Ode to bento boxes and lunchboxes for back to school perfection
Hawaii's Bento Box Cookbook by Susan Yuen is full of delicious delights and too-cute lunches
In the hubbub of back to school preparations—registration, green emergency cards, forms, fees, textbooks, pictures, school supplies, backpacks, lunchboxes, scheduling extracurriculars, new lunch and snack ideas, catching up with old friends, etc., I keep ending up in the bento box or lunchbox section of every store I enter, be it the Chinese grocery store, the Japanese bookstore, Target, Walmart, CVS, or Busch’s grocery store.
Long after we have bought all the things we came for, when the children suddenly notice that I am no longer walking with them, they know where to find me. Mesmerized. Stammering. Strategizing lunches. Squealing over lunchboxes.
I am always looking for the perfect nonbreakable container — plastic or lacquered wood or metal or insulated thermos — in which to pack the perfect lunch that I send to school with my children. At this time of year, the fever reaches optimistic heights.
Making cute box lunches is an art form in Japan, and I am inspired by the various bento box cookbooks in which beautiful scenes and stories are created with food, even though I know I do not have the patience to cut so many smiling faces and cute animals onto my children’s lunches.
We have delightful plastic boxes emblazoned with Keroppi and Hello Kitty, old-fashioned Japanese-style lacquered bento boxes with multiple partitions, tiered metal Indian-style tiffins, modern plasticware with built-in ice packs, insulated containers for hot soup, microwavable insulated containers for leftovers, thermoses of all sizes, small lunchbox-sized chopsticks with matching chopstick holders, drink containers, Blue Ice, etc.
We also have fish, bear and elephant-shaped musubi makers. We have dinosaur-shaped sandwich cutters. We have Hello Kitty-shaped ice cube makers. We even have hard-boiled egg molders to shape hard-boiled eggs into adorable bear and cat shapes.
I carefully label all the containers and lids and partitions and chopsticks and icepacks.
The first day of school is the first and last day I successfully match all the right lids to the right boxes to the right kids. Real life is not so tidy as the pictures in the cookbook. Things get messier as the year progresses.
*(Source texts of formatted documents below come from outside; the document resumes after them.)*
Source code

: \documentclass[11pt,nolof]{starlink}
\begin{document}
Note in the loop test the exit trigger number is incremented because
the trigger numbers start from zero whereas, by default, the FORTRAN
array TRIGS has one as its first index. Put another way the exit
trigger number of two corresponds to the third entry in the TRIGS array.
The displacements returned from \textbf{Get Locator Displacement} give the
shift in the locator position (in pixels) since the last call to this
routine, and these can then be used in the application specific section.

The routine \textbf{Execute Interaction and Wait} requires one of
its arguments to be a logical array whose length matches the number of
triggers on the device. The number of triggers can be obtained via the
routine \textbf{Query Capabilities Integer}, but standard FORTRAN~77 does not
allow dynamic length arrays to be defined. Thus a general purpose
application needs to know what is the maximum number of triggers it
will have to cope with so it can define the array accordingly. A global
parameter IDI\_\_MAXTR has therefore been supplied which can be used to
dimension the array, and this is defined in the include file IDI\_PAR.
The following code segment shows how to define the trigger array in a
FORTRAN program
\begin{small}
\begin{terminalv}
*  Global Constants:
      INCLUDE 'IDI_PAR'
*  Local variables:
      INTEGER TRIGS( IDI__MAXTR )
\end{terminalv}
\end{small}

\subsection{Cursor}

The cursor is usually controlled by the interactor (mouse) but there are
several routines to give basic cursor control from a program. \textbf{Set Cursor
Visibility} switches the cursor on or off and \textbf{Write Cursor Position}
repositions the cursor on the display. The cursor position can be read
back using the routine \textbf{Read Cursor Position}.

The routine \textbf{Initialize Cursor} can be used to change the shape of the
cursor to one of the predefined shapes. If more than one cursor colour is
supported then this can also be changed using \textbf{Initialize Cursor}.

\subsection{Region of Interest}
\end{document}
By June, no one wants to eat my lunches.
The best bento box we ever had was a plastic yellow banana case. I received it at the Banana 2 Asian American Bloggers’ Conference as swag promoting a new Asian American website. Everyone was excited about the cool new website, but I was excited because these specialized banana cases were not sold in America; they were previously available only in Japan.
I had been looking for one for years, ever since I first saw one in preschooler Theo’s lunchbox. They are quirky, to be sure — curved, yellow, hinged, banana-shaped plastic boxes with airholes — but they do the impossible and keep bananas crisp and yellow and bruise-free without that horrible brown warm-banana-in-a-lunchbox smell. (I have tried cramming curved bananas into long rectangular boxes and leaving the lid cracked open to simulate the airflow and it does not work).
Unfortunately, someone who should not have been peeking peeked into our house and saw — not the most ingenious lunchbox accessory every invented, but — “a yellow dildo” sitting on my kitchen table, causing quite the ruckus in community gossip, “A yellow dildo on her kitchen table!” (It says “banana case” right on it).
Soon thereafter, the scandalous tupperware mysteriously disappeared from 7-year-old Little Brother’s Hawaiian-print lunchbox.
Sadness! Stolen! I searched everywhere.
Now all that is left is this ode to a bento box.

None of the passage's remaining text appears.